(Source texts of formatted documents)
————————

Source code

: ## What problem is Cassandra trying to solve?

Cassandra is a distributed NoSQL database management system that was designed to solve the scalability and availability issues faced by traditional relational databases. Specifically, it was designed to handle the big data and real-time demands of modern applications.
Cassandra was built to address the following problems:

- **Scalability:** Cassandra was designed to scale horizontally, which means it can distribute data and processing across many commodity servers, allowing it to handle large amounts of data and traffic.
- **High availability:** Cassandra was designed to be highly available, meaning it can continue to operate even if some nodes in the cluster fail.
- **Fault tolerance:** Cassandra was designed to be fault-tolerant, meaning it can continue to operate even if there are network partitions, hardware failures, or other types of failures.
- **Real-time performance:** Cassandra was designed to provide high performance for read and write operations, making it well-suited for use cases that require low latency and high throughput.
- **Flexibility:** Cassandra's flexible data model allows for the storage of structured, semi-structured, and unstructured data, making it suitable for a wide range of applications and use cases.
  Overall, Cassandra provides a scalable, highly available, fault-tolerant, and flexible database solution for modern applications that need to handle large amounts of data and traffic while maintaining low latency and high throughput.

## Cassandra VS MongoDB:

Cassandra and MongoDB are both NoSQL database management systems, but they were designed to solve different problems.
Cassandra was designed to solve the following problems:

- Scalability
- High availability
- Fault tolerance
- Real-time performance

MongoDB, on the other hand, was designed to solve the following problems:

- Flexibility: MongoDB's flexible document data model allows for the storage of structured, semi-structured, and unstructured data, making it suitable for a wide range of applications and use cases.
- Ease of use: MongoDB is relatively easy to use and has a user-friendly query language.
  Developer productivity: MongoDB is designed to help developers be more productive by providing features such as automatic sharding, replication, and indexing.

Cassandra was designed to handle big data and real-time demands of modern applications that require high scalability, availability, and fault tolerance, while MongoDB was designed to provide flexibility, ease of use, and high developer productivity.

————————

## What you have to do
Only the lines above that include the word "performance" belong in the answer; copy each one.

## Output
- **Real-time performance:** Cassandra was designed to provide high performance for read and write operations, making it well-suited for use cases that require low latency and high throughput.
- Real-time performance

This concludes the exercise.